(Task inputs begins)

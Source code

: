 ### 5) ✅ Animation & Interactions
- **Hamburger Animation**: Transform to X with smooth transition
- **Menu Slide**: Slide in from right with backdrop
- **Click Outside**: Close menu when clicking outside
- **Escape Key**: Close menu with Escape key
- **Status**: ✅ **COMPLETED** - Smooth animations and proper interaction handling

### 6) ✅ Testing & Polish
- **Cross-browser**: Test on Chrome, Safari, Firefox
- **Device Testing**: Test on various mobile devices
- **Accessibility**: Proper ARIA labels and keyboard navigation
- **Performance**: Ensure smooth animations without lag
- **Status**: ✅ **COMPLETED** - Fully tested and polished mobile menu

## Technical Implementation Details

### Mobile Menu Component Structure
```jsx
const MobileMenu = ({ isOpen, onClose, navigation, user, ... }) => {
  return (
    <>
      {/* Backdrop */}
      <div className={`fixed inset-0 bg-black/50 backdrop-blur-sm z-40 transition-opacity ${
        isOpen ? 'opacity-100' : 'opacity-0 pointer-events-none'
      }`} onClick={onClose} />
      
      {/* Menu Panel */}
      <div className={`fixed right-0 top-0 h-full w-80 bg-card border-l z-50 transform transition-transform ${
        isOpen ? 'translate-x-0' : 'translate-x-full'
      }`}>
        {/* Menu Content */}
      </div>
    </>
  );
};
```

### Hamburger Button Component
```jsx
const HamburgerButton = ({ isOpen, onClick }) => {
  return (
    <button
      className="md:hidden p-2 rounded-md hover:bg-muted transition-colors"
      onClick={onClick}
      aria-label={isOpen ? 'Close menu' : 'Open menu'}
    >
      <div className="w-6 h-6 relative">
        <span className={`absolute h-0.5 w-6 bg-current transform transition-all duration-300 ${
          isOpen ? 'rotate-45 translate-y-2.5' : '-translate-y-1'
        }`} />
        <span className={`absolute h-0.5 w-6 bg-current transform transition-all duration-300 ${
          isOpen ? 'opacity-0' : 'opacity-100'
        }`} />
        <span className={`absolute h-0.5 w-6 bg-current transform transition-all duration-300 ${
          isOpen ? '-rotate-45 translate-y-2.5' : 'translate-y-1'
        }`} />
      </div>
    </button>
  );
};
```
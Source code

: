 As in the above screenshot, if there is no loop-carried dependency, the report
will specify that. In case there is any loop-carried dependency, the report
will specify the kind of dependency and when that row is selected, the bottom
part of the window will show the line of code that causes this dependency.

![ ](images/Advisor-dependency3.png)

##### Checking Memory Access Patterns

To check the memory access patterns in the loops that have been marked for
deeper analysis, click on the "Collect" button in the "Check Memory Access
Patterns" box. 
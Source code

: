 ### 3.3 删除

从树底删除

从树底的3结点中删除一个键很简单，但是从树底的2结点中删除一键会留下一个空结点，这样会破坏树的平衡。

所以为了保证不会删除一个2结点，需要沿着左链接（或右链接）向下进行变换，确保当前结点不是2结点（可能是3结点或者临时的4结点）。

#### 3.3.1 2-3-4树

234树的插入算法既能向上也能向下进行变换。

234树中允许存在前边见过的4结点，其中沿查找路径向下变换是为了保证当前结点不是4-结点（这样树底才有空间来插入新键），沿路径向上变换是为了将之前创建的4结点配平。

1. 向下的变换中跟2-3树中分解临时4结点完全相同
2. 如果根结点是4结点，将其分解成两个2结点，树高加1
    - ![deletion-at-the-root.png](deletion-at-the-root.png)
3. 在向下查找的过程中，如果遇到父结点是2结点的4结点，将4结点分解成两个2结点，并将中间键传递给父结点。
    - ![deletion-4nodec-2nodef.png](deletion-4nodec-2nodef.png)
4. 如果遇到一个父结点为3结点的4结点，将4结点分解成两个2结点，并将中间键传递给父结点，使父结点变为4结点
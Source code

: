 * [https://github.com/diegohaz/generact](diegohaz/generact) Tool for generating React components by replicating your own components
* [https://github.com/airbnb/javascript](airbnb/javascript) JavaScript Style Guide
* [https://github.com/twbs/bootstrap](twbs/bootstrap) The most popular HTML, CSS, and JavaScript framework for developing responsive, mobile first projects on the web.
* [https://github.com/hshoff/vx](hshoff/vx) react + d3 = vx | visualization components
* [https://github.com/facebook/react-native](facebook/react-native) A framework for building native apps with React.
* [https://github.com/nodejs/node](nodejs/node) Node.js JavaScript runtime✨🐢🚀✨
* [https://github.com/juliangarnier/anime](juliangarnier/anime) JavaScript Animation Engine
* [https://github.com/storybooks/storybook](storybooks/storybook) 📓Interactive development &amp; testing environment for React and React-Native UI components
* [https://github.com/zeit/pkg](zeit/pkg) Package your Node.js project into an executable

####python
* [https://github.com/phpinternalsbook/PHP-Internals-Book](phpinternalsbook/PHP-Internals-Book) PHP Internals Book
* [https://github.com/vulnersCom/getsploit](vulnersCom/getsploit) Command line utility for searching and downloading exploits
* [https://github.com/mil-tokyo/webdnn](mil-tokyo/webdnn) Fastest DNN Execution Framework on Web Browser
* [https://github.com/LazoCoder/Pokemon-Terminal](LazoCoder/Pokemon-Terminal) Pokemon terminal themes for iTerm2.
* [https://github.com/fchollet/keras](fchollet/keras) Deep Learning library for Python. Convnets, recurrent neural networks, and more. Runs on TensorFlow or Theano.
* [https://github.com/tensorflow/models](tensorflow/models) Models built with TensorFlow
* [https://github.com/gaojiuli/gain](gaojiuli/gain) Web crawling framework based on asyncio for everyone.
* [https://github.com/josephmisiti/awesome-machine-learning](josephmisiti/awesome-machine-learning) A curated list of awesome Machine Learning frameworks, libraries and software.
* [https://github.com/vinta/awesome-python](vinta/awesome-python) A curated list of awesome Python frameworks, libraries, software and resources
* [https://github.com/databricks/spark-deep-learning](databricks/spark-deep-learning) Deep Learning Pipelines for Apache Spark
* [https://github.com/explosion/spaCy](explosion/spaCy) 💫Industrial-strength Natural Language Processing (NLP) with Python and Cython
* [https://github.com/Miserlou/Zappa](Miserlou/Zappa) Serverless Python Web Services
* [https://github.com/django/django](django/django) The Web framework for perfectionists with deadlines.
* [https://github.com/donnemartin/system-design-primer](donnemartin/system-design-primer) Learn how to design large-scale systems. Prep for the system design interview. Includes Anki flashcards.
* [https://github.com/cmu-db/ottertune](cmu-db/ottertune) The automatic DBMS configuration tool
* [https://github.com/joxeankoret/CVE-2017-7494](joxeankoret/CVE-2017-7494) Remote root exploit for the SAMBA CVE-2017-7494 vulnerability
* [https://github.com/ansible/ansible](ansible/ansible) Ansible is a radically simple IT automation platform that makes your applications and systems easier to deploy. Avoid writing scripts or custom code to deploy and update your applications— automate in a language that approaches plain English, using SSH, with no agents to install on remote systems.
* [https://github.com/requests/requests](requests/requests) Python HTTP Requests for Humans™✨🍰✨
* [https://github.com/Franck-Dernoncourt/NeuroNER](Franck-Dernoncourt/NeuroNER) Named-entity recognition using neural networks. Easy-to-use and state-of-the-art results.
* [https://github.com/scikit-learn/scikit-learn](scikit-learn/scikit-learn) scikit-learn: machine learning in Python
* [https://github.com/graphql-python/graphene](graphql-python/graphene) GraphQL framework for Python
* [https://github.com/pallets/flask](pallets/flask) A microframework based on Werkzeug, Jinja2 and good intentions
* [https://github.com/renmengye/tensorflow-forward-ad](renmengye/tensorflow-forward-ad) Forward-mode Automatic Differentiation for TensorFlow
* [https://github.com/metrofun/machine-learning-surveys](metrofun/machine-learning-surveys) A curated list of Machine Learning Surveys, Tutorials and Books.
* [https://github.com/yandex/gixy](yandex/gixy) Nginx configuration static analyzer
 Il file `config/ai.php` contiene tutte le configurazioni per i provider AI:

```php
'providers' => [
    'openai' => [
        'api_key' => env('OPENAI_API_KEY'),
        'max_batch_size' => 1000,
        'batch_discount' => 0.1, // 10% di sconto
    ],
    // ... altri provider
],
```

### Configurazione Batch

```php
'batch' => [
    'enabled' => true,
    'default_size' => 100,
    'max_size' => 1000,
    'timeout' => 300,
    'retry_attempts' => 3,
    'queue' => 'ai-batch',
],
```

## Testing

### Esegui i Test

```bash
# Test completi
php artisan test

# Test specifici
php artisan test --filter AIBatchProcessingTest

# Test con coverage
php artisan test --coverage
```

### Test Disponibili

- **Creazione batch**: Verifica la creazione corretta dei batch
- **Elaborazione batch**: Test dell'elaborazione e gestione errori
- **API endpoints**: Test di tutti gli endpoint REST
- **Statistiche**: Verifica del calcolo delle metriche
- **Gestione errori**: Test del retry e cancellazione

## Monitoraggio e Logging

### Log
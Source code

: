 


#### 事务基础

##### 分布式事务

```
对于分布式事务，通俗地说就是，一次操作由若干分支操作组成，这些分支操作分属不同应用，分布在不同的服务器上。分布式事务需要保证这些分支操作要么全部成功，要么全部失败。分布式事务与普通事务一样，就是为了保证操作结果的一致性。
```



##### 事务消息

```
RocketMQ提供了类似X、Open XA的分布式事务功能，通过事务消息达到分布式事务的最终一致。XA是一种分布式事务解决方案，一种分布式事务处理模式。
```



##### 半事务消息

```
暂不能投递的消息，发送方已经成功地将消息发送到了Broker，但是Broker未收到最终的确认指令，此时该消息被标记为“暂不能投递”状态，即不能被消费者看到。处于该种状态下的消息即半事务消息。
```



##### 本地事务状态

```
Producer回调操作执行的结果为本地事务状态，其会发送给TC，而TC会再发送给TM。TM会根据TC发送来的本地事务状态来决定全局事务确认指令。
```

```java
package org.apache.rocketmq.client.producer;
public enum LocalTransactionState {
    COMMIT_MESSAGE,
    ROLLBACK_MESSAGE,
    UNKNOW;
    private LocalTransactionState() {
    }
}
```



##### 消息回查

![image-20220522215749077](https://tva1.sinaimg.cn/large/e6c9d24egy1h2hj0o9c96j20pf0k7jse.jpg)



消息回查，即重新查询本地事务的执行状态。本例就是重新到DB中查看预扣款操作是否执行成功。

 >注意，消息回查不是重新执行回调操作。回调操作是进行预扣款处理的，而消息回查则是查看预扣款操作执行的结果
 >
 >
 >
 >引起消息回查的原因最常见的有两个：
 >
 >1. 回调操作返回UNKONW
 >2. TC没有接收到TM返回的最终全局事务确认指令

(Task inputs ends)

Your instructions: Of all the entries above, output exactly the lines between the one holding "3. 在向下查找的过程中，如" and the one holding "themes for iTerm2.", inclusive.

Your solution:
3. 在向下查找的过程中，如果遇到父结点是2结点的4结点，将4结点分解成两个2结点，并将中间键传递给父结点。
    - ![deletion-4nodec-2nodef.png](deletion-4nodec-2nodef.png)
4. 如果遇到一个父结点为3结点的4结点，将4结点分解成两个2结点，并将中间键传递给父结点，使父结点变为4结点
Source code

: * [https://github.com/diegohaz/generact](diegohaz/generact) Tool for generating React components by replicating your own components
* [https://github.com/airbnb/javascript](airbnb/javascript) JavaScript Style Guide
* [https://github.com/twbs/bootstrap](twbs/bootstrap) The most popular HTML, CSS, and JavaScript framework for developing responsive, mobile first projects on the web.
* [https://github.com/hshoff/vx](hshoff/vx) react + d3 = vx | visualization components
* [https://github.com/facebook/react-native](facebook/react-native) A framework for building native apps with React.
* [https://github.com/nodejs/node](nodejs/node) Node.js JavaScript runtime✨🐢🚀✨
* [https://github.com/juliangarnier/anime](juliangarnier/anime) JavaScript Animation Engine
* [https://github.com/storybooks/storybook](storybooks/storybook) 📓Interactive development &amp; testing environment for React and React-Native UI components
* [https://github.com/zeit/pkg](zeit/pkg) Package your Node.js project into an executable

####python
* [https://github.com/phpinternalsbook/PHP-Internals-Book](phpinternalsbook/PHP-Internals-Book) PHP Internals Book
* [https://github.com/vulnersCom/getsploit](vulnersCom/getsploit) Command line utility for searching and downloading exploits
* [https://github.com/mil-tokyo/webdnn](mil-tokyo/webdnn) Fastest DNN Execution Framework on Web Browser
* [https://github.com/LazoCoder/Pokemon-Terminal](LazoCoder/Pokemon-Terminal) Pokemon terminal themes for iTerm2.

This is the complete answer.